Walking is the basis of human locomotion. With an increasing aging population, the need for devices that assist human walking are in demand. While several simple devices exist such as canes, braces, and walkers, to assist the elderly or individuals suffering from gait impairment, these devices often limit the user’s performance and increase their energy expenditure during walking. Recently autonomous exoskeletons that reduce the user's energy expenditure without limiting their performance have been developed. Unfortunately, these exoskeletons are heavy and have limited operating time due to their actuation mechanisms and power demands.

This thesis focuses on the development and testing of passive lower limb exoskeletons that assist level walking. Passive or un-actuated exoskeletons, are naturally lighter and fully autonomous since they do not rely on electro-mechanical actuators to assist the user. This reduces the environmental impact and provides accessibility to populations without access to a power source. Like the mechanical wristwatch, passive exoskeletons utilize the potential energy of the user’s natural motion to “power” the assistance. This potential energy is otherwise dissipated in the body in deformation of soft tissues or as heat. By harnessing the potential energy and releasing it at properly timed intervals, it is possible to reduce the metabolic energy expenditure of the user and reduce the onset of fatigue.
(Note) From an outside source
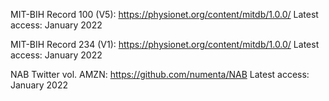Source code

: MIT-BIH Record 100 (V5): https://physionet.org/content/mitdb/1.0.0/ Latest access: January 2022

MIT-BIH Record 234 (V1): https://physionet.org/content/mitdb/1.0.0/ Latest access: January 2022

NAB Twitter vol. AMZN: https://github.com/numenta/NAB Latest access: January 2022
Three passive exoskeleton devices to assist the user during level walking were developed using two approaches. The first approach attempts to minimize the step-to-step transition cost of walking, where energy is lost due to collision of the leading leg with the ground. The approach focuses on a method of reducing the energy lost during the collision and using the energy to assist the trailing leg. The second approach examines assistance of the leg joints during walking. This approach follows an inter-joint energy transfer paradigm where potential energy at one joint is used to assist a different joint. The performance of each device and their effects on the biomechanics and energetics of the user are presented. Contributions of this thesis further our understanding of the mechanics in human locomotion and interactions with passive exoskeletons.